Thus conceived, the course of evolution is comparable, not as before, to the gradual unveiling of a blank canvas, revealing simply a greater extent of the same appearance, but to the gradual unveiling of a picture whose full unity of meaning is held in suspense till the disclosure is completed. We do not now interpret the higher by the lower, but the lower by the higher; the beginning by the end. This may seem perilously near to finalism, yet it is no more necessarily so, than the process of photography; we only need a self-adaptive tendency in life-matter responsive to the stimulating-tendency of the environment. Not, of course, that this bundle of words really explains anything, but that like other formulae of the kind, it prescinds from the question of ends and origins, by making a statement of what happens serve as a cause of what happens, and calling it a Law or a Tendency, or a Latent Potentiality—thus filling the gap which mere agnosticism creates in our thought.
With this conception of Evolution our ordinary estimates of "higher" and "lower" are saved; also the value of our mental processes upon which rests whatever proof the theory may admit of; while the "argument from adaptability" is provided with a firm basis independent of finality. All our "natural," as opposed to our personal and self-determined appetites or cravings,—those which are, so to say, constitutional and inseparable from our nature in certain conditions, are evidence of the influence of some reality outside us seeking to draw us into more perfect correspondence with itself, and whose nature can be more or less dimly conjectured from the nature of those cravings. What are called "natural religions" represent man's self-devised attempts to explain the reality answering to his religious and moral cravings. Revelation is but a divine interpretation of the same; as though one with dim vision were to supplement his defect by the testimony of another more clear-sighted.
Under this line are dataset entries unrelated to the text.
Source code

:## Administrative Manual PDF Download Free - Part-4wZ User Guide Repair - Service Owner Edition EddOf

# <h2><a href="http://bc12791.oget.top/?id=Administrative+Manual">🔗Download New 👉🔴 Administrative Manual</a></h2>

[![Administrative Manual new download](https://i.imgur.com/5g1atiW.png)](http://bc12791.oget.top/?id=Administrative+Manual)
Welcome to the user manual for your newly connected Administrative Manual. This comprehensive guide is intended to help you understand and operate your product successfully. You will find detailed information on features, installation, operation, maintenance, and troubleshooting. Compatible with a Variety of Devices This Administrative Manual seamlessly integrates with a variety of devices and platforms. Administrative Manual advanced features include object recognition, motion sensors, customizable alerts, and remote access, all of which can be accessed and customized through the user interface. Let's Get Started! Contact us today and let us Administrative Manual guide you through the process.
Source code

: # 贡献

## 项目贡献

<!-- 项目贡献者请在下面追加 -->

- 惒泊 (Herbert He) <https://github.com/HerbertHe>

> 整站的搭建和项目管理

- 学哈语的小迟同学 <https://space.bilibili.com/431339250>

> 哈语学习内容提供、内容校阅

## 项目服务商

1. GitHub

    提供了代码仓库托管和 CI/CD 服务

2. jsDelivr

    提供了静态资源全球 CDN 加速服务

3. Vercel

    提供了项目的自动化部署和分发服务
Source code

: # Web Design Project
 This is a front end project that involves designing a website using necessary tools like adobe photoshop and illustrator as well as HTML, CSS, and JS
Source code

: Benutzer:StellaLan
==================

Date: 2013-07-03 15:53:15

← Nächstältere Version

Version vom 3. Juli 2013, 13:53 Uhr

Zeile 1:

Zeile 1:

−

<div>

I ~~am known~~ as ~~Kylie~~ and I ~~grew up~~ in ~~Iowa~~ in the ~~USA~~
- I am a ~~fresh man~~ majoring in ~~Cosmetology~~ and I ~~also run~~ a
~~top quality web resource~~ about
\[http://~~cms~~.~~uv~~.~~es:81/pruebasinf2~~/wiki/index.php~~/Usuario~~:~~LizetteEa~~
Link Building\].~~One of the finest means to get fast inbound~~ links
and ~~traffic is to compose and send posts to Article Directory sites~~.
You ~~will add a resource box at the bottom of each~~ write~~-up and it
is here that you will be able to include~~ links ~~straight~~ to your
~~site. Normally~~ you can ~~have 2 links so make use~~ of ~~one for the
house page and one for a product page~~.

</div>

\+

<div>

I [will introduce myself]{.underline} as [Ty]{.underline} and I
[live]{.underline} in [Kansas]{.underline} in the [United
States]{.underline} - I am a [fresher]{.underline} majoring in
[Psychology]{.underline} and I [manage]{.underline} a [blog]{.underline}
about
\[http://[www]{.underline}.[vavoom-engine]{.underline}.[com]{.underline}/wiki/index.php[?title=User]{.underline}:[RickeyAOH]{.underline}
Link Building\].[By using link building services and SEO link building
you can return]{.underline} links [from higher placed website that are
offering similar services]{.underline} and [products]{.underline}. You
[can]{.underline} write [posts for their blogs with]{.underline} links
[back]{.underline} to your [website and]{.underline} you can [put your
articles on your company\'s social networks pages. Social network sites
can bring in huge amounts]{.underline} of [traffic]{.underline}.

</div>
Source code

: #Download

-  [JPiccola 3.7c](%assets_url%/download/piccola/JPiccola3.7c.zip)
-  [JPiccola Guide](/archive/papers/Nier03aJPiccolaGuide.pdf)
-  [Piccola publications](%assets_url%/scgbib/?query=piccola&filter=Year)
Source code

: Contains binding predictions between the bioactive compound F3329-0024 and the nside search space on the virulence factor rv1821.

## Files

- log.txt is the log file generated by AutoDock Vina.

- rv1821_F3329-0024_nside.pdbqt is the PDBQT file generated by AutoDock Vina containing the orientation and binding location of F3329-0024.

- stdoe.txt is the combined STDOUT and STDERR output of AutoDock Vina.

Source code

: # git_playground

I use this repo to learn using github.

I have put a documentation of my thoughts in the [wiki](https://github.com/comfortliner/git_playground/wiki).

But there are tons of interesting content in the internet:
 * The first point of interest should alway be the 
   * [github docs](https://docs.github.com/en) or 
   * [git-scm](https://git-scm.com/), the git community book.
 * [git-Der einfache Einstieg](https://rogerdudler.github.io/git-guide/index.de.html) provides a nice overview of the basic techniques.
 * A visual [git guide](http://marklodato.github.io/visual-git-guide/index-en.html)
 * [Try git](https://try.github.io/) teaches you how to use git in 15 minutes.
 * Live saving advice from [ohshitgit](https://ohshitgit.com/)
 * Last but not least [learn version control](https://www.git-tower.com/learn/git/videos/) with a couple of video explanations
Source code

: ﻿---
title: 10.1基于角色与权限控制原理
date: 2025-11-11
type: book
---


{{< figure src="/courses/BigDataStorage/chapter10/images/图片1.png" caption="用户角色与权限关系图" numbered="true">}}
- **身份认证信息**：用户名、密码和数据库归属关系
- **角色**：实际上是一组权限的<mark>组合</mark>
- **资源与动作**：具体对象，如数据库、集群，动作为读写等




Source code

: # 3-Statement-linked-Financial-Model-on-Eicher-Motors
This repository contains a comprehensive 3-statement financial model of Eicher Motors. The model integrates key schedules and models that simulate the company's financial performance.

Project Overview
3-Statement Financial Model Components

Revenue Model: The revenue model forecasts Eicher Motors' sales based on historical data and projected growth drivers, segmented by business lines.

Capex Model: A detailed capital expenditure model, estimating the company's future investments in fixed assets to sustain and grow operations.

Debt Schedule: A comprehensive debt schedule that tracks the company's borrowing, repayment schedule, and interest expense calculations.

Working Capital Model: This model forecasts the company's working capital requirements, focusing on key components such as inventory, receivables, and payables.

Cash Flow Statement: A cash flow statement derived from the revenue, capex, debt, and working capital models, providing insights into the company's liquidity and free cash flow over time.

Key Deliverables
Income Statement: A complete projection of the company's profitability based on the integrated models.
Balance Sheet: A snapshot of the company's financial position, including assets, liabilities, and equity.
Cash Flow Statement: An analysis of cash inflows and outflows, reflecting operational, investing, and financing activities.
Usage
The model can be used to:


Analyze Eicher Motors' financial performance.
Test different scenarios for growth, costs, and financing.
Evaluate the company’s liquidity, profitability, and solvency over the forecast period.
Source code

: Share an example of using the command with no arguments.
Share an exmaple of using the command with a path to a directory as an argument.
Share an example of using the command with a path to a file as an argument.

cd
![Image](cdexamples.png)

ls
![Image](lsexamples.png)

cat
It may be practically admitted that no philosophy allows of strict demonstration, since, being a conception of the totality of things, it modifies our understanding of every principle by which one might attempt to prove or disprove it. Eventually it is its harmony with the totality of things as we perceive them that determines us to accept it, and no two of us perceive just the same totality, however substantial an agreement there may be in our experience; yet I think it can hardly be denied that this conception of evolution is far more in agreement with the world as most of us know it, and commonly think and speak of it, than the former; that it not merely satisfies our intellect, but offers some satisfaction to our whole spiritual nature. "Is it certain," asks Mr. Bradley, in a fairly similar connection, "that the mere intellect can be self-satisfied if the other elements of our nature remain uncontented?" And, again: "A result, if it fails to satisfy our whole nature, comes short of perfection: and I could not rest tranquilly in a truth if I were compelled to regard it as hateful…. I should insist that the inquiry was not yet closed and that the result was but partial. And if metaphysics" [for which we may substitute: any philosophy, such a& that of Evolution] "is to stand, it must, I think, take account of all sides of our being. I do not mean that every one of our desires must be met by a promise of particular satisfaction; for that would be absurd and utterly impossible. But if the main tendencies of our nature do not reach consummation in the Absolute, we cannot believe that we have attained to perfection and truth."[7] From this point of view there can be no doubt as to which of these conceptions of Evolution is the more rational and satisfactory; that which would explain it by a simple tendency in living matter to persist and spread, and would see in all organic variety only the selected means to that somewhat colourless end; or that conception which would explain it by a tendency in living matter to come into ever fuller correspondence with its environment, seeing in such spontaneous correspondence the very essence of life, and not merely a condition of life.